New Jersey Institute of Technology Graduates Largest January Class Ever


NEWARK, Jan. 24--The largest January graduating class in the history of New Jersey Institute of Technology, Newark, received their degrees Jan. 23 at the school's 119th commencement at New Jersey Performing Arts Center, Newark.

Approximately 897 candidates, including 377 bachelor's, 493 master's, and 27 doctoral degree candidates were graduated. Twenty-seven doctoral degrees were presented, the largest number ever awarded by NJIT at a January commencement.

Sandra Barry, Colonia, who received a bachelor's degree in architecture and was a student at NJIT's Albert Dorman Honors College, represented the undergraduates. She spoke to her fellow classmates in a short speech during the ceremony.

"At NJIT," Barry said during her speech, "we learned to think on our feet, to choose the best outlets for our efforts and to recognize our roles in the larger scheme of things. Now we have the opportunity to pursue a myriad of careers. That is why we are so proud to be graduates of NJIT."

Barry, who graduated magna cum laude, also studied abroad at the University of Sienna, Italy. She won a design award from the School of Architecture, and she also worked for the New York City Department of Design and Construction.

Charles Alvin Bass, Jr., who received a doctorate in chemical engineering, represented the graduate students. Bass, of Woodbridge, Va., also made a short speech in which he encouraged the graduates to not only excel in science and technology jobs, but to remember that the ultimate goal of any job, and life, is to do good for society.

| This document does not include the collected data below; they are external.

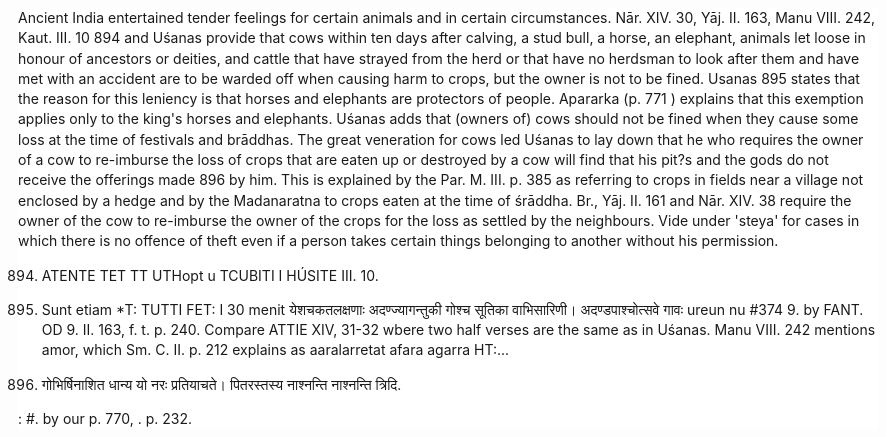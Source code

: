 Ancient India entertained tender feelings for certain animals and in certain circumstances. Nār. XIV. 30, Yāj. II. 163, Manu VIII. 242, Kaut. III. 10 894 and Uśanas provide that cows within ten days after calving, a stud bull, a horse, an elephant, animals let loose in honour of ancestors or deities, and cattle that have strayed from the herd or that have no herdsman to look after them and have met with an accident are to be warded off when causing harm to crops, but the owner is not to be fined. Usanas 895 states that the reason for this leniency is that horses and elephants are protectors of people. Apararka (p. 771 ) explains that this exemption applies only to the king's horses and elephants. Uśanas adds that (owners of) cows should not be fined when they cause some loss at the time of festivals and brāddhas. The great veneration for cows led Uśanas to lay down that he who requires the owner of a cow to re-imburse the loss of crops that are eaten up or destroyed by a cow will find that his pit?s and the gods do not receive the offerings made 896 by him. This is explained by the Par. M. III. p. 385 as referring to crops in fields near a village not enclosed by a hedge and by the Madanaratna to crops eaten at the time of śrāddha. Br., Yāj. II. 161 and Nār. XIV. 38 require the owner of the cow to re-imburse the owner of the crops for the loss as settled by the neighbours. Vide under 'steya' for cases in which there is no offence of theft even if a person takes certain things belonging to another without his permission. 

894. ATENTE TET TT UTHopt u TCUBITI I HÚSITE III. 10. 

895. Sunt etiam *T: TUTTI FET: I 30 menit येशचकतलक्षणाः अदण्ज्यागन्तुकी गोश्च सूतिका वाभिसारिणी। अदण्डपाश्चोत्सवे गावः ureun nu \#374 9. by FANT. OD 9. II. 163, f. t. p. 240. Compare ATTIE XIV, 31-32 wbere two half verses are the same as in Uśanas. Manu VIII. 242 mentions amor, which Sm. C. II. p. 212 explains as aaralarretat afara agarra HT:... 

896. गोभिर्षिनाशित धान्य यो नरः प्रतियाचते। पितरस्तस्य नाश्नन्ति नाश्नन्ति त्रिदि. 

: \#. by our p. 770, . p. 232.
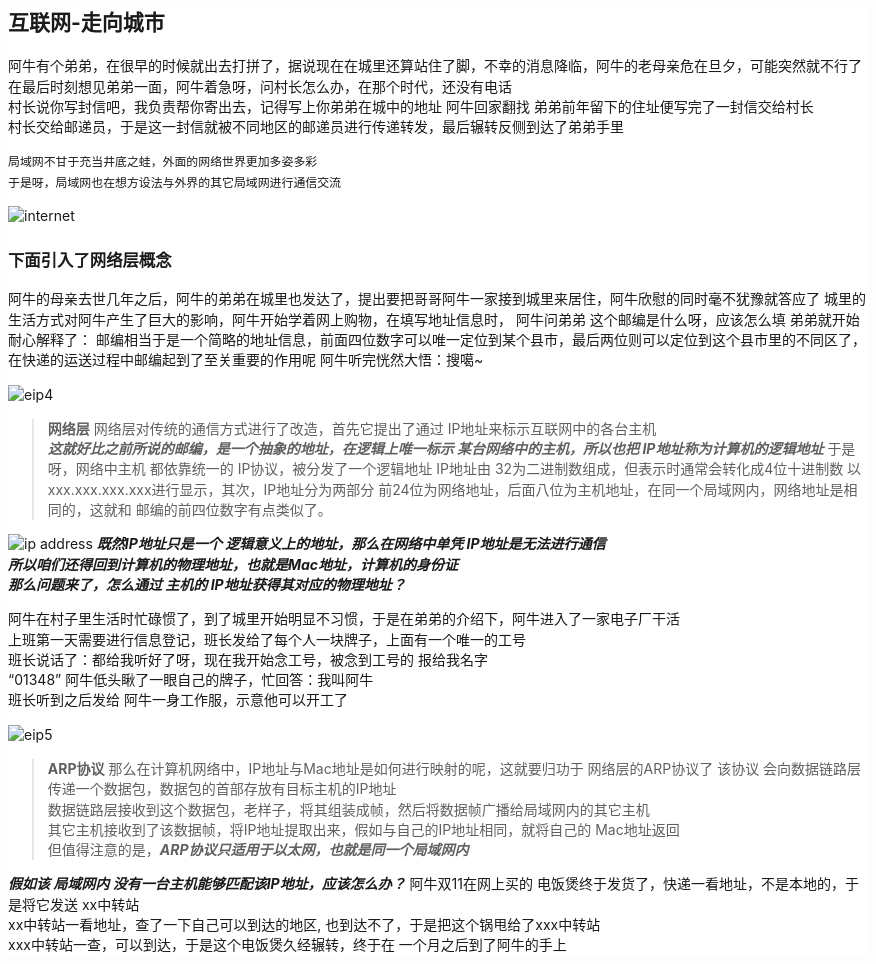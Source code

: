 ## 互联网-走向城市
阿牛有个弟弟，在很早的时候就出去打拼了，据说现在在城里还算站住了脚，不幸的消息降临，阿牛的老母亲危在旦夕，可能突然就不行了
在最后时刻想见弟弟一面，阿牛着急呀，问村长怎么办，在那个时代，还没有电话  
村长说你写封信吧，我负责帮你寄出去，记得写上你弟弟在城中的地址
阿牛回家翻找 弟弟前年留下的住址便写完了一封信交给村长  
村长交给邮递员，于是这一封信就被不同地区的邮递员进行传递转发，最后辗转反侧到达了弟弟手里
```
局域网不甘于充当井底之蛙，外面的网络世界更加多姿多彩  
于是呀，局域网也在想方设法与外界的其它局域网进行通信交流
```
![internet](https://github.com/Xiaomingpapapa/Blog-Picture/blob/master/Post%20Picture/TCPIP%E5%8D%8F%E8%AE%AE/internet.jpg?raw=true)
### 下面引入了网络层概念
阿牛的母亲去世几年之后，阿牛的弟弟在城里也发达了，提出要把哥哥阿牛一家接到城里来居住，阿牛欣慰的同时毫不犹豫就答应了
城里的生活方式对阿牛产生了巨大的影响，阿牛开始学着网上购物，在填写地址信息时，
阿牛问弟弟 这个邮编是什么呀，应该怎么填
弟弟就开始耐心解释了： 邮编相当于是一个简略的地址信息，前面四位数字可以唯一定位到某个县市，最后两位则可以定位到这个县市里的不同区了，在快递的运送过程中邮编起到了至关重要的作用呢
阿牛听完恍然大悟：搜噶~  

![eip4](https://github.com/Xiaomingpapapa/Blog-Picture/blob/master/Post%20Picture/TCPIP%E5%8D%8F%E8%AE%AE/eip4.jpg?raw=true)
>**网络层**
网络层对传统的通信方式进行了改造，首先它提出了通过 IP地址来标示互联网中的各台主机  
***这就好比之前所说的邮编，是一个抽象的地址，在逻辑上唯一标示 某台网络中的主机，所以也把 IP地址称为计算机的逻辑地址***
于是呀，网络中主机 都依靠统一的 IP协议，被分发了一个逻辑地址
IP地址由 32为二进制数组成，但表示时通常会转化成4位十进制数 以 xxx.xxx.xxx.xxx进行显示，其次，IP地址分为两部分
前24位为网络地址，后面八位为主机地址，在同一个局域网内，网络地址是相同的，这就和 邮编的前四位数字有点类似了。  

![ip address](https://github.com/Xiaomingpapapa/Blog-Picture/blob/master/Post%20Picture/TCPIP%E5%8D%8F%E8%AE%AE/ipaddress.jpg?raw=true)
***既然IP地址只是一个 逻辑意义上的地址，那么在网络中单凭 IP地址是无法进行通信  
所以咱们还得回到计算机的物理地址，也就是Mac地址，计算机的身份证  
那么问题来了，怎么通过 主机的 IP地址获得其对应的物理地址？***  

阿牛在村子里生活时忙碌惯了，到了城里开始明显不习惯，于是在弟弟的介绍下，阿牛进入了一家电子厂干活  
上班第一天需要进行信息登记，班长发给了每个人一块牌子，上面有一个唯一的工号  
班长说话了：都给我听好了呀，现在我开始念工号，被念到工号的 报给我名字  
“01348”  阿牛低头瞅了一眼自己的牌子，忙回答：我叫阿牛  
班长听到之后发给 阿牛一身工作服，示意他可以开工了  

![eip5](https://github.com/Xiaomingpapapa/Blog-Picture/blob/master/Post%20Picture/TCPIP%E5%8D%8F%E8%AE%AE/eip5.jpg?raw=true)
>**ARP协议**
那么在计算机网络中，IP地址与Mac地址是如何进行映射的呢，这就要归功于 网络层的ARP协议了
该协议 会向数据链路层传递一个数据包，数据包的首部存放有目标主机的IP地址  
数据链路层接收到这个数据包，老样子，将其组装成帧，然后将数据帧广播给局域网内的其它主机  
其它主机接收到了该数据帧，将IP地址提取出来，假如与自己的IP地址相同，就将自己的 Mac地址返回  
但值得注意的是，***ARP协议只适用于以太网，也就是同一个局域网内***  

***假如该 局域网内 没有一台主机能够匹配该IP地址，应该怎么办？***
阿牛双11在网上买的 电饭煲终于发货了，快递一看地址，不是本地的，于是将它发送 xx中转站  
xx中转站一看地址，查了一下自己可以到达的地区, 也到达不了，于是把这个锅甩给了xxx中转站  
xxx中转站一查，可以到达，于是这个电饭煲久经辗转，终于在 一个月之后到了阿牛的手上  

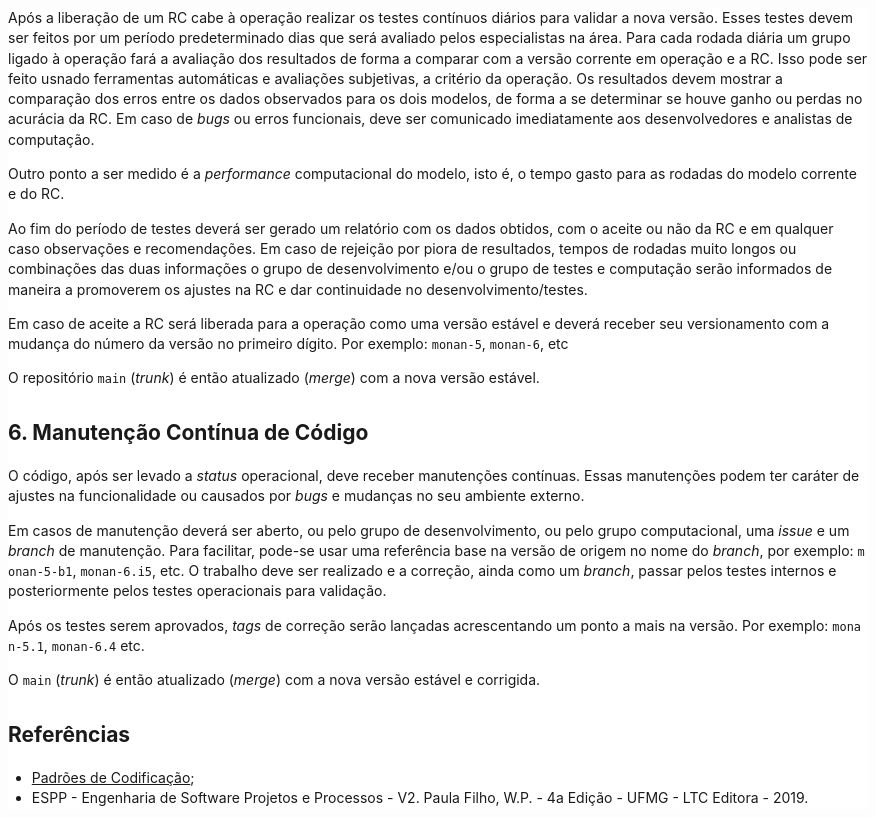 Após a liberação de um RC cabe à operação realizar os testes contínuos diários para validar a nova versão. Esses testes devem ser feitos por um período predeterminado dias que será avaliado pelos especialistas na área. Para cada rodada diária um grupo ligado à operação fará a avaliação dos resultados de forma a comparar com a versão corrente em operação e a RC. Isso pode ser feito usnado ferramentas automáticas e avaliações subjetivas, a critério da operação. Os resultados devem mostrar a comparação dos erros entre os dados observados para os dois modelos, de forma a se determinar se houve ganho ou perdas no acurácia da RC. Em caso de _bugs_ ou erros funcionais, deve ser comunicado imediatamente aos desenvolvedores e analistas de computação.

Outro ponto a ser medido é a _performance_ computacional do modelo, isto é, o tempo gasto para as rodadas do modelo corrente e do RC. 

Ao fim do período de testes deverá ser gerado um relatório com os dados obtidos, com o aceite ou não da RC e em qualquer caso observações e recomendações. Em caso de rejeição por piora de resultados, tempos de rodadas muito longos ou combinações das duas informações o grupo de desenvolvimento e/ou o grupo de testes e computação serão informados de maneira a promoverem os ajustes na RC e dar continuidade no desenvolvimento/testes.

Em caso de aceite a RC será liberada para a operação como uma versão estável e deverá receber seu versionamento com a mudança do número da versão no primeiro dígito. Por exemplo: `monan-5`, `monan-6`, etc

O repositório `main` (_trunk_) é então atualizado (_merge_) com a nova versão estável.

## 6. Manutenção Contínua de Código

O código, após ser levado a _status_  operacional, deve receber manutenções contínuas. Essas manutenções podem ter caráter de ajustes na funcionalidade ou causados por _bugs_ e mudanças no seu ambiente externo.

Em casos de manutenção deverá ser aberto, ou pelo grupo de desenvolvimento, ou pelo grupo computacional, uma _issue_ e um _branch_ de manutenção.  Para facilitar, pode-se usar uma referência base na versão de origem no nome do _branch_, por exemplo: `monan-5-b1`, `monan-6.i5`, etc. O trabalho deve ser realizado e a correção, ainda como um _branch_, passar pelos testes internos e posteriormente pelos testes operacionais para validação.

Após os testes serem aprovados, _tags_ de correção serão lançadas acrescentando um ponto a mais na versão. Por exemplo: `monan-5.1`, `monan-6.4` etc.

O `main` (_trunk_) é então atualizado (_merge_) com a nova versão estável e corrigida.

## Referências

* [Padrões de Codificação](bring.com.br);
* ESPP - Engenharia de Software Projetos e Processos - V2. Paula Filho, W.P. - 4a Edição - UFMG - LTC Editora - 2019.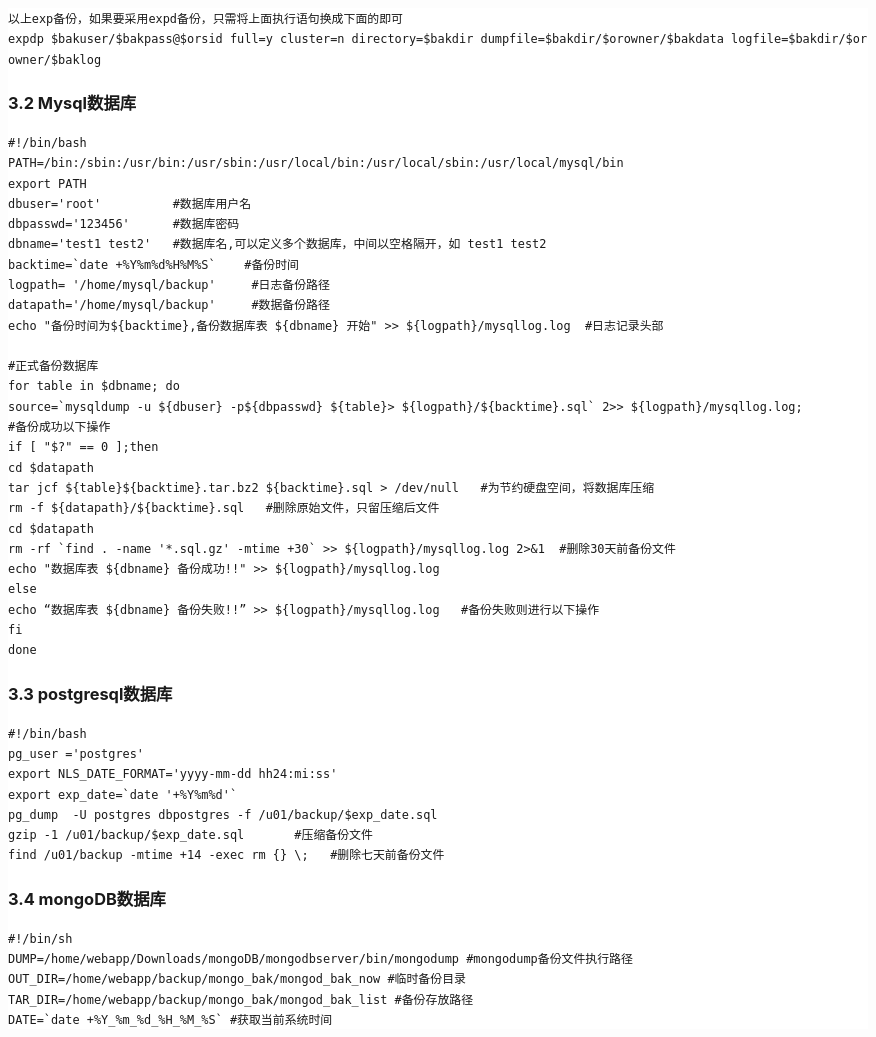     以上exp备份，如果要采用expd备份，只需将上面执行语句换成下面的即可
    expdp $bakuser/$bakpass@$orsid full=y cluster=n directory=$bakdir dumpfile=$bakdir/$orowner/$bakdata logfile=$bakdir/$orowner/$baklog 
    
    

### 3.2 Mysql数据库

    #!/bin/bash
    PATH=/bin:/sbin:/usr/bin:/usr/sbin:/usr/local/bin:/usr/local/sbin:/usr/local/mysql/bin
    export PATH
    dbuser='root'          #数据库用户名
    dbpasswd='123456'      #数据库密码
    dbname='test1 test2'   #数据库名,可以定义多个数据库，中间以空格隔开，如 test1 test2
    backtime=`date +%Y%m%d%H%M%S`    #备份时间
    logpath= '/home/mysql/backup'     #日志备份路径
    datapath='/home/mysql/backup'     #数据备份路径
    echo "备份时间为${backtime},备份数据库表 ${dbname} 开始" >> ${logpath}/mysqllog.log  #日志记录头部
    
    #正式备份数据库
    for table in $dbname; do  
    source=`mysqldump -u ${dbuser} -p${dbpasswd} ${table}> ${logpath}/${backtime}.sql` 2>> ${logpath}/mysqllog.log;
    #备份成功以下操作
    if [ "$?" == 0 ];then 
    cd $datapath
    tar jcf ${table}${backtime}.tar.bz2 ${backtime}.sql > /dev/null   #为节约硬盘空间，将数据库压缩
    rm -f ${datapath}/${backtime}.sql   #删除原始文件，只留压缩后文件
    cd $datapath
    rm -rf `find . -name '*.sql.gz' -mtime +30` >> ${logpath}/mysqllog.log 2>&1  #删除30天前备份文件
    echo "数据库表 ${dbname} 备份成功!!" >> ${logpath}/mysqllog.log
    else
    echo “数据库表 ${dbname} 备份失败!!” >> ${logpath}/mysqllog.log   #备份失败则进行以下操作
    fi
    done
    

### 3.3 postgresql数据库

    #!/bin/bash
    pg_user ='postgres'
    export NLS_DATE_FORMAT='yyyy-mm-dd hh24:mi:ss'
    export exp_date=`date '+%Y%m%d'`
    pg_dump  -U postgres dbpostgres -f /u01/backup/$exp_date.sql  
    gzip -1 /u01/backup/$exp_date.sql       #压缩备份文件
    find /u01/backup -mtime +14 -exec rm {} \;   #删除七天前备份文件
    

### 3.4 mongoDB数据库

    #!/bin/sh
    DUMP=/home/webapp/Downloads/mongoDB/mongodbserver/bin/mongodump #mongodump备份文件执行路径
    OUT_DIR=/home/webapp/backup/mongo_bak/mongod_bak_now #临时备份目录
    TAR_DIR=/home/webapp/backup/mongo_bak/mongod_bak_list #备份存放路径
    DATE=`date +%Y_%m_%d_%H_%M_%S` #获取当前系统时间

Bass began working on his doctorate ten years ago while also serving in the U.S. Army. For four years, he worked as an assistant professor of chemistry at the United States Military Academy, West Point. While teaching at West Point he took evening classes at NJIT. Bass retired from the military last year and now works for an engineering research firm in Manassas, Va.

During each graduation, top academic students who assumed leadership roles at the university's six colleges are chosen to carry gonfalons - symbolic flags representing each college. On this commencement day Carlos Guarda, of Oakhurst, carried the gonfalon for the Newark College of Engineering. Guarda said his years at NJIT were the most satisfying of his young life. "The past four years at NJIT," he said, "have been challenging and demanding but well-guided, with inspiring professors."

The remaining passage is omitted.